As President, I will close Guantanamo, reject the Military Commissions Act, and adhere to the Geneva Conventions. Our Constitution and our Uniform Code of Military Justice provide a framework for dealing with the terrorists.

Mr. Obama,
speechifying at the Woodrow Wilson
International Center for Scholars

August 1, 2007 (americanrhetoric.com)*

That seems plain enough.

OBAMA WANTS TO REINSTATE MILITARY COMMISSIONS
FOR SOME GUANTANAMO BAY DETAINEES

May 15, 2009 (ABC News) - President Obama announced that he will seek to reinstate military commissions for Guantanamo detainees, but with changes to give defendants more rights than in previous military tribunals established under President George W. Bush.

... The American Civil Liberties Union (ACLU) sent out an angry statement Friday, calling the decision a "striking blow to due process and the rule of law."

Tweaking the rules of these failed tribunals so that they provide 'more due process' is absurd; there is no such thing as 'due process light. Despite the administration's efforts to improve the system, the only explanation for reviving it would be to accommodate the damage that has already been done by the Bush administration's policies of torture, illegal detention and denial of fair trials. ... In this case, President Obama would do well to remember his own infamous words during his presidential campaign: you can't put lipstick on a pig.

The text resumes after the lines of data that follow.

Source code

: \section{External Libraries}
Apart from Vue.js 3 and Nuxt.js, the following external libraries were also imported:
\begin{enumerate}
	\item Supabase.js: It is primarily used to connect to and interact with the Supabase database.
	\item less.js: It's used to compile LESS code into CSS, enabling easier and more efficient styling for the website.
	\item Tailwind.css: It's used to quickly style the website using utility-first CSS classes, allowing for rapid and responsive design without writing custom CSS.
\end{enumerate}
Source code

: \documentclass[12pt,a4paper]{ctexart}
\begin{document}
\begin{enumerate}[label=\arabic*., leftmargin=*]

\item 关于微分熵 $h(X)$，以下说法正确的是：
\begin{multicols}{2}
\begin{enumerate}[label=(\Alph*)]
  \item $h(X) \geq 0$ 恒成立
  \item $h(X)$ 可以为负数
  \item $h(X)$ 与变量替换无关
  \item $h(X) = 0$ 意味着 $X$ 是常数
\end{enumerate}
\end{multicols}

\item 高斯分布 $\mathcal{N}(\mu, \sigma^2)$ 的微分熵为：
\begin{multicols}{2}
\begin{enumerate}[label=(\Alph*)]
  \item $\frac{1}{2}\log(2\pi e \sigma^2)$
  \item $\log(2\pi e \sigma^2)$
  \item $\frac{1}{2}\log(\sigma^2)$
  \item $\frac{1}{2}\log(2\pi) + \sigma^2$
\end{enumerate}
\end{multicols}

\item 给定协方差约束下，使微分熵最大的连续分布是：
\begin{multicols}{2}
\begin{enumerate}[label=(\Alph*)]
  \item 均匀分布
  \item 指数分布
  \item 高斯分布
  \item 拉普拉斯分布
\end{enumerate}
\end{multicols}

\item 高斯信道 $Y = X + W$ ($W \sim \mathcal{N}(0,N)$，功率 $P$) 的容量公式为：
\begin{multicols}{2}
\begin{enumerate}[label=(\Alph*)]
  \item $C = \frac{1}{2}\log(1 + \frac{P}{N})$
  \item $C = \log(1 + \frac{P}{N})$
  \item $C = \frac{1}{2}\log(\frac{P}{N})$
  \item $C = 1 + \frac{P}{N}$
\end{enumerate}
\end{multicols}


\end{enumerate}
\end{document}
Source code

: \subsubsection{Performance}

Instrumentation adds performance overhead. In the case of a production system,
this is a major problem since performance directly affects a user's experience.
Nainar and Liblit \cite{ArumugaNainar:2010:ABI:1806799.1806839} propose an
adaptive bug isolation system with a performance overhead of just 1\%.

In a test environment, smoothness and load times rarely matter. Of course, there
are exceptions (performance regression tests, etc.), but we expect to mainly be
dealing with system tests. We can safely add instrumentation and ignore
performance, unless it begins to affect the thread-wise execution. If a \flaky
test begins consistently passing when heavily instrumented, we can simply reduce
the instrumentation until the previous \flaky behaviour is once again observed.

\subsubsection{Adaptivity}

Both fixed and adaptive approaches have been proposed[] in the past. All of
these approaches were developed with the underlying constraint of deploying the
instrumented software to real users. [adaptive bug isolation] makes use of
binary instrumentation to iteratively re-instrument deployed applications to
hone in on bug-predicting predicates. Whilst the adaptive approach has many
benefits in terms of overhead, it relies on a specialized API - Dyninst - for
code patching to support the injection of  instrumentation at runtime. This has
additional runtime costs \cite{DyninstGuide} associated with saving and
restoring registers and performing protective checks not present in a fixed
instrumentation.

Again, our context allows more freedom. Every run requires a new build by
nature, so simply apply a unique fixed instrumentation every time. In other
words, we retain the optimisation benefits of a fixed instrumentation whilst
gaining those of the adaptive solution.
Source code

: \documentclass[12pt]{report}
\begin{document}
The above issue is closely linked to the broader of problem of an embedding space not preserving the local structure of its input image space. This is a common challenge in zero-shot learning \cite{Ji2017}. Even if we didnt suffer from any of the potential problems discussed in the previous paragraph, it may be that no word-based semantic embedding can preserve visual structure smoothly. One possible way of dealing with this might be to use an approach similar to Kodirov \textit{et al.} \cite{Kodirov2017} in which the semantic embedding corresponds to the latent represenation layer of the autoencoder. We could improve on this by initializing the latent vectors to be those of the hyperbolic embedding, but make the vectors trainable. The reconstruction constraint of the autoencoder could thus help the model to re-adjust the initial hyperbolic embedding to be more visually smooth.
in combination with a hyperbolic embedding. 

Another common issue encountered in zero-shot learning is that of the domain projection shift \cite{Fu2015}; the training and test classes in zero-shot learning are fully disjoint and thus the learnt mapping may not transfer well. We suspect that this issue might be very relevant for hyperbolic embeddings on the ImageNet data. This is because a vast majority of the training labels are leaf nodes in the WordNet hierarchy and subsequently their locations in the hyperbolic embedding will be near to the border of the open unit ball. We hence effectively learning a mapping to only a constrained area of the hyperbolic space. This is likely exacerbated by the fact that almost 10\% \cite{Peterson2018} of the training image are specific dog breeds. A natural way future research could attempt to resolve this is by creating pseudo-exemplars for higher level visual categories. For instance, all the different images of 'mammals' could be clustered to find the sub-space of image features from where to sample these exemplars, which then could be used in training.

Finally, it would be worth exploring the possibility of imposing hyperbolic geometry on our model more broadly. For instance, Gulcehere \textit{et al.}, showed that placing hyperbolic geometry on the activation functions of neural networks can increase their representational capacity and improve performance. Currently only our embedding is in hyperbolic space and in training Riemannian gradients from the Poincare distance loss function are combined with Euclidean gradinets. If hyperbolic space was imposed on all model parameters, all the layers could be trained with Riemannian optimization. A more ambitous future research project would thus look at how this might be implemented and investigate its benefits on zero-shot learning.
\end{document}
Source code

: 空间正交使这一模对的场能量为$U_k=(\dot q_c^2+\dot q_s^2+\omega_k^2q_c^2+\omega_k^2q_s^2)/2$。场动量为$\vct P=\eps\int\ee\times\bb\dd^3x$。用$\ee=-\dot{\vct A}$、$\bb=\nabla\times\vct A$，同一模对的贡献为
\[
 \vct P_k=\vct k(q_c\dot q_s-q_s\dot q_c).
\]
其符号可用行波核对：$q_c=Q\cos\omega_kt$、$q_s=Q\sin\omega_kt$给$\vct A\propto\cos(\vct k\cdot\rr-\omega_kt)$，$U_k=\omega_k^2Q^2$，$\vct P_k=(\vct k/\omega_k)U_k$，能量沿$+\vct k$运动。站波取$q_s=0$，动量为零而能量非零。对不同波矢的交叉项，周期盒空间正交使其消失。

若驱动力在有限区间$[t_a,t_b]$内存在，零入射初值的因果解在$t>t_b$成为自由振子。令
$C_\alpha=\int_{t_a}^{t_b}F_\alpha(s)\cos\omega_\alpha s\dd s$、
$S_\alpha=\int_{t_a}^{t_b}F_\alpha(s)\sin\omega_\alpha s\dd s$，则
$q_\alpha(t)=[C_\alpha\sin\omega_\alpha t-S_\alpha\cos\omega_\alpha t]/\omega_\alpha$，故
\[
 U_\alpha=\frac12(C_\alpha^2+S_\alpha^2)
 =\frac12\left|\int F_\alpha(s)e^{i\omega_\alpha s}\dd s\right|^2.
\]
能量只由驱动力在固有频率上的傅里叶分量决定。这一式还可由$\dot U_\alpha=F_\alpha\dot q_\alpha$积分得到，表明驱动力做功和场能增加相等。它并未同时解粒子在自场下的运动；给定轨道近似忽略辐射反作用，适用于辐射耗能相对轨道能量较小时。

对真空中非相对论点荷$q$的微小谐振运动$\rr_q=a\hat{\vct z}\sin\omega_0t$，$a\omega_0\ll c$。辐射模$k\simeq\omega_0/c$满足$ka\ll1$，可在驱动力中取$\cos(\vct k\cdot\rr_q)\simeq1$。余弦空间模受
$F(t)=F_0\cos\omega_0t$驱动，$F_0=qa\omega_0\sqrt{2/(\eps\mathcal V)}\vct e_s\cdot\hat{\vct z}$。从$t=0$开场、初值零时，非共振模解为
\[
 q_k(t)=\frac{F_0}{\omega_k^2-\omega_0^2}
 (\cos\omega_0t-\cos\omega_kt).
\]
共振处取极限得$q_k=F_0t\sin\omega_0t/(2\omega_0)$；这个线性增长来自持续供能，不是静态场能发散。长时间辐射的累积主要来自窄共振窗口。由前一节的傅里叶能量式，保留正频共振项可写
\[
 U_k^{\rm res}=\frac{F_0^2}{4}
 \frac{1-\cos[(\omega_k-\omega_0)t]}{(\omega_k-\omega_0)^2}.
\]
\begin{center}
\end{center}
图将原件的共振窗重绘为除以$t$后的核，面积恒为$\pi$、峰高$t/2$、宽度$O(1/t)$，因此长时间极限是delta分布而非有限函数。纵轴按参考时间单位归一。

The Military Commissions Act ("MCA") was an Act of Congress signed into law by President Bush October 17, 2006. This followed the Supreme Court's Hamdan v. Rumsfeld decision, wherein a 5-3 ruling (Chief Justice Roberts recused himself*) the court held:

[T]he military commission convened to try Hamdan lacks power to proceed because its structure and procedures violate both the UCMJ and the Geneva Conventions. Four of us also conclude, see Part V, infra, that the offense with which Hamdan has been charged is not an “offens[e] that by ... the law of war may be tried by military commissions.” 10 U. S. C. §821. [p.10]

The MCA was meant to correct these legal shortfalls.

The problem is not the MCA itself, the problem is the lack of a generally accepted idea of just what is a war on terror and how, of necessity, prosecution of such a war is different from conventional war. It seems to us the difference between Ex parte Quirin** and Hamdan v. Rumsfeld is very much the sense of threat. The threat trims legal protections where legal protections protect the threat. No society that argues protections in favor of a particular instance (e.g., the terrorist), forfeiting protections in the general instance (scil., the general population), will long survive.

The sense of threat after 09.11 diminished with each passing year without a recurrent attack. There were no recurrent attacks because Mr. Bush's anti-terrorism policies were a success. However, the diminished sense of threat brought these same policies into dispute.

Which brings us back to Mr. Obama's campaign promise. However Mr. Obama and his ex post facto apologists parse that promise to be consistent with his actions as president, the promise's clear intent was that Guantánamo would be closed without delay and that the prisoners would be folded into the American criminal justice system. But Mr. Obama's campaign rhetoric was built on the very success of the policies it rejected. Now that he is president, Mr. Obama has appropriated these same policies for continued success in keeping America secure.

CHOPE.

Big talk. Hobbled walk.

------------------------------------
* Before his Supreme Court appointment, Justice Roberts had joined in a unanimous decision against Hamdan in the appellate court.

** A legal sticking point is that Quirin was decided July 31, 1942, before the United States ratified the Geneva Conventions on August 12, 1949.